ブラジルDUBBING COMPANIES レポート2012|D~F社
●D社(リオデジャネイロ)
60代の男性二人がパートナー経営。リオのダウンタウンの歴史を感じさせる重厚なオフィスビルの中にありました。リオのダビング産業の繁栄と衰退を生き抜いた会社なのでしょう。もともと声優だったという経営者の
パートナーは、音楽制作に長く携わってきており、別のビルに別のオフィスを持ち、そこでは音声効果などを
中心に、さまざまな音作りができるスタジオを持っていました。
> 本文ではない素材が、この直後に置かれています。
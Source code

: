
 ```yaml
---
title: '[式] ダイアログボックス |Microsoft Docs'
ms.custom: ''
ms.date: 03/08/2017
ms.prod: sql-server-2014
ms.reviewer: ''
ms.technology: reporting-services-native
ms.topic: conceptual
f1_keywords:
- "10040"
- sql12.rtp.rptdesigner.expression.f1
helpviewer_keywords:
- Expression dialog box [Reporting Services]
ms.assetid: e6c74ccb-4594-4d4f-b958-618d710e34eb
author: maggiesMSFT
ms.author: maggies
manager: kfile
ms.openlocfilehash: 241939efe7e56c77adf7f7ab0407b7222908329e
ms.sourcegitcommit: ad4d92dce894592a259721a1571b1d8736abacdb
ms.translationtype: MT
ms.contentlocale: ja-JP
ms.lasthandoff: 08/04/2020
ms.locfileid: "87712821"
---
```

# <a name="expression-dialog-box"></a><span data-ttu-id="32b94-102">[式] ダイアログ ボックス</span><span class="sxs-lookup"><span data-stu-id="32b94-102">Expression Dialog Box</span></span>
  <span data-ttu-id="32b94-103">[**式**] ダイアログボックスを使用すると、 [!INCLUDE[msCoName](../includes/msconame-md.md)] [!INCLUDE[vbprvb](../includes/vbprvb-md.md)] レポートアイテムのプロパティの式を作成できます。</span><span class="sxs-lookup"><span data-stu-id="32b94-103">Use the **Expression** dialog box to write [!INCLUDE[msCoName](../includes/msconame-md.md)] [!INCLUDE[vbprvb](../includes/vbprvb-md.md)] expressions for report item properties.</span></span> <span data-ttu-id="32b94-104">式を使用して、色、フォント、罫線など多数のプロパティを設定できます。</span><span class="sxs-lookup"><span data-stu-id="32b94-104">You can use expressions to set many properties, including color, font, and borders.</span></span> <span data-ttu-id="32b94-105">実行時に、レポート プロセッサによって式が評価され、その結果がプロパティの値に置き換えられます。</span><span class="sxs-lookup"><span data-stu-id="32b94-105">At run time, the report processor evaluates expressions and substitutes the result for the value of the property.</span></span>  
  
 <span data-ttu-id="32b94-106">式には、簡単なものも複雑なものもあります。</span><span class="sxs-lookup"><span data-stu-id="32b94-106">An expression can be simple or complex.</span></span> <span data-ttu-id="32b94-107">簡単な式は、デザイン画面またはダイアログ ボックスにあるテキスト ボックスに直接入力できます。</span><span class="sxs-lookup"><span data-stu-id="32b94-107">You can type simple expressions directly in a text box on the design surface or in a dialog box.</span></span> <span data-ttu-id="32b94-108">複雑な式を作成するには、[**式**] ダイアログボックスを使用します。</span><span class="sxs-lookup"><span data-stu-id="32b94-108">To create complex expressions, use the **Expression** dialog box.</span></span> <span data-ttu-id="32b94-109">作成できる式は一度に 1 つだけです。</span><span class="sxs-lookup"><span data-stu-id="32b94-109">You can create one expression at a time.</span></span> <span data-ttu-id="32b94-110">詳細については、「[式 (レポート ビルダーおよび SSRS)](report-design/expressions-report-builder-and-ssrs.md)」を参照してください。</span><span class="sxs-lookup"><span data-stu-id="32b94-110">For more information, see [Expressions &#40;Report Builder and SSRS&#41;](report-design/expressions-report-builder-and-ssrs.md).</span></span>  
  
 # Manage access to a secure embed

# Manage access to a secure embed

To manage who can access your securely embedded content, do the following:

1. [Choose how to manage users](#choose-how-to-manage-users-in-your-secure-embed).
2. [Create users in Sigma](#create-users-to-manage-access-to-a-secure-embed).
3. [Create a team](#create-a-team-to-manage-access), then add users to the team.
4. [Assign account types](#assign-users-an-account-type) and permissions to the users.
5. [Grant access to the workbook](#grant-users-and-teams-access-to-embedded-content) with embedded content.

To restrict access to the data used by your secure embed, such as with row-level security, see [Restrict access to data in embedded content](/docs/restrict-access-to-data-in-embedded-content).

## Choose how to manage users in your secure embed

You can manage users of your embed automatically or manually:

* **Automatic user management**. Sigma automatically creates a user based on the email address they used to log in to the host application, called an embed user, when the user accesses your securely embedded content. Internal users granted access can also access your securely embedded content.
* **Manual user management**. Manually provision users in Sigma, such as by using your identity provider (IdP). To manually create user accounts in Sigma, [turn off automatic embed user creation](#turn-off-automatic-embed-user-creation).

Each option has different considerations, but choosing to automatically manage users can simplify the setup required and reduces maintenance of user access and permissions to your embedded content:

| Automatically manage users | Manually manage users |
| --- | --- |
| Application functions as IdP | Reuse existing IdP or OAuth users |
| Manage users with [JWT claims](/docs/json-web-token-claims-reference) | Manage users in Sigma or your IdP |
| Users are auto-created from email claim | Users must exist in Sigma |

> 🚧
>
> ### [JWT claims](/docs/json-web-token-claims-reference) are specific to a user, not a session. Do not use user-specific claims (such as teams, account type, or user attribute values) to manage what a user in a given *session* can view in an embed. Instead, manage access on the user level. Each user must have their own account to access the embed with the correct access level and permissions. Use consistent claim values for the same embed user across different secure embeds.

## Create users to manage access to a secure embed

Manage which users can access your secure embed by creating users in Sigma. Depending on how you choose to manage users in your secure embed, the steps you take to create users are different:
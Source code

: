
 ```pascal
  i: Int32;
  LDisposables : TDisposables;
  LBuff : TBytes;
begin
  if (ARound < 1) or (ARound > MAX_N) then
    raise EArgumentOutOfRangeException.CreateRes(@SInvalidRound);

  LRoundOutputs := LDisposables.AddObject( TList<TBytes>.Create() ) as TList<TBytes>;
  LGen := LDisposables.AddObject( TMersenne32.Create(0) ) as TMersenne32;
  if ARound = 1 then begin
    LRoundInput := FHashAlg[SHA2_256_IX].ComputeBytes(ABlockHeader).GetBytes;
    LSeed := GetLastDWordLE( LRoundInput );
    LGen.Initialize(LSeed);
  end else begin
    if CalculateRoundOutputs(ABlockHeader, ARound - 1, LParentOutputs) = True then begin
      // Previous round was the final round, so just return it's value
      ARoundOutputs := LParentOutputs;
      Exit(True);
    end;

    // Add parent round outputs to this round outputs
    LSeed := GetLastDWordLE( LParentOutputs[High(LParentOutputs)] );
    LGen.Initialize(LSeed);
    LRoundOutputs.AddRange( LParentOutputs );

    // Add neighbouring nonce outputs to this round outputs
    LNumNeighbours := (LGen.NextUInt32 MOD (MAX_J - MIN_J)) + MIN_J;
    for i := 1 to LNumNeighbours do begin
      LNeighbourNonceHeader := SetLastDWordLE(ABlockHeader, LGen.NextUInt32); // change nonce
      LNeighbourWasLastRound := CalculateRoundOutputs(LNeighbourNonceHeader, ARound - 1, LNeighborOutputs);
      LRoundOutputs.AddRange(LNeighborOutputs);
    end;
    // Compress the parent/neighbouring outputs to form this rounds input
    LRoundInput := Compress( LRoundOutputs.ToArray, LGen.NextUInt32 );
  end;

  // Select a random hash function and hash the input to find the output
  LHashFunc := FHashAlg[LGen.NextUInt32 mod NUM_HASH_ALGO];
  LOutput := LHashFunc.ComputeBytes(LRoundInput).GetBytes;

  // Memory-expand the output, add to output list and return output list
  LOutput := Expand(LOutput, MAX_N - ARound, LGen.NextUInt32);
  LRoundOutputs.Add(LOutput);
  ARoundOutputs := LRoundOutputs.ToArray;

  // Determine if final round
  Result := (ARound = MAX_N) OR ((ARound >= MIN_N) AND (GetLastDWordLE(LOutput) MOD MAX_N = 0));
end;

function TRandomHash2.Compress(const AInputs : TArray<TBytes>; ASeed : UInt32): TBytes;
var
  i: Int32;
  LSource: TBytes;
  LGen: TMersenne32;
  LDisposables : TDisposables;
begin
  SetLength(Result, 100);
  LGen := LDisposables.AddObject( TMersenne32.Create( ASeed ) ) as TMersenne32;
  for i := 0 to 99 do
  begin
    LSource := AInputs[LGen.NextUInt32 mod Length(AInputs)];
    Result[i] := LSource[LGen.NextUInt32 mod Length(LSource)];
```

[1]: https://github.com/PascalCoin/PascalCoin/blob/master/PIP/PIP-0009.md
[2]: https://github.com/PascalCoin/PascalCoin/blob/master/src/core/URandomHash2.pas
音楽制作も含め、音に関することは全てできる体制がありました。
●E社(サンパウロ)
閑静な住宅街の一軒家。自身も声優だという60代の女性が経営者でその息子がまた声優であり、
パートナー経営者。女性の夫も声優という声優一家。息子は日本の大人気アニメ「聖闘士星矢」の星矢役を
演じているという。それは他の会社のスタジオで収録しているとのこと。スリーの声優でもあることから、
様々なスタジオに出向いて仕事をしているらしい。女性の経営者は俳優組合の歴史も長く見ているからか、
声優の著作保護についてはかなり厳しいコメントをしていたのですが、実際、息子に「聖闘士星矢の契約は配給会社やらときちんとしているのか」と聞くと「いや何も」と答えたのには笑いました。「建前と本音」にどう対応するかは、ブラジルでも同じだという印象を得ました。またここでは、声優養成スクールも開講しており、80人くらいの生徒が現在受講しているとのこと。声優予備軍を抱えているのは大きな強みかもしれません。
●F社(サンパウロ)
もともとサントスにヘッドオフィスがあり、サンパウロにオフィスを開設中というところにお邪魔したので、
スタジオなども工事中。ラジオディレクターだった経営者が有能なミキサーと一緒に独立した形で始まったらしい。通訳をしてくれたのは、完璧な英語を話す翻訳チェック担当の女性で、彼女もまたラジオ局で働いていて
一緒に起業に参加したとのこと。経営者の奥さんも経理担当で設立当初から労苦を共にしてきたのだなあ、
とチーム力を感じさせるいい会社でした。ミキサー担当の男性の腕は確かとのことで、彼のミキシングが
ディスカバリーなどのスタンダートを作ってきたとのことでした。